■ Exercise prompt: An exact copy of each record is required.

START Extracted information

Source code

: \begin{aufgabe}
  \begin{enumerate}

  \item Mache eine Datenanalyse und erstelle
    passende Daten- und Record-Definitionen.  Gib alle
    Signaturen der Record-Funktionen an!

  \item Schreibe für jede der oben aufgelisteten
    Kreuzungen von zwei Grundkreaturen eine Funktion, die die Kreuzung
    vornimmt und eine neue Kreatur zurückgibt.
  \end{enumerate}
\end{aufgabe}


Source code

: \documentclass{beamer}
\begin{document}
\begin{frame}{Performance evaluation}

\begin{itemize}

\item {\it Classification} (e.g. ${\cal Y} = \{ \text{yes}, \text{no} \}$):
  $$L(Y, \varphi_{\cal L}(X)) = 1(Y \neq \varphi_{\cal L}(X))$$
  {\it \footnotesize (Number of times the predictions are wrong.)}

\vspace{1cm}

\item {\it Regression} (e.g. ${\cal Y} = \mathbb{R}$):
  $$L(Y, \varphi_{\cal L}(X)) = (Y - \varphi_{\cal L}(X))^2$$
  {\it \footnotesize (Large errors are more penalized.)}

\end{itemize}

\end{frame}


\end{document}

END Extracted information

■ Response area:
Source code

: \begin{aufgabe}
  \begin{enumerate}

  \item Mache eine Datenanalyse und erstelle
    passende Daten- und Record-Definitionen.  Gib alle
    Signaturen der Record-Funktionen an!

  \item Schreibe für jede der oben aufgelisteten
    Kreuzungen von zwei Grundkreaturen eine Funktion, die die Kreuzung
    vornimmt und eine neue Kreatur zurückgibt.
  \end{enumerate}
\end{aufgabe}


Source code

: \documentclass{beamer}
\begin{document}
\begin{frame}{Performance evaluation}

\begin{itemize}

\item {\it Classification} (e.g. ${\cal Y} = \{ \text{yes}, \text{no} \}$):
  $$L(Y, \varphi_{\cal L}(X)) = 1(Y \neq \varphi_{\cal L}(X))$$
  {\it \footnotesize (Number of times the predictions are wrong.)}

\vspace{1cm}

\item {\it Regression} (e.g. ${\cal Y} = \mathbb{R}$):
  $$L(Y, \varphi_{\cal L}(X)) = (Y - \varphi_{\cal L}(X))^2$$
  {\it \footnotesize (Large errors are more penalized.)}

\end{itemize}

\end{frame}


\end{document}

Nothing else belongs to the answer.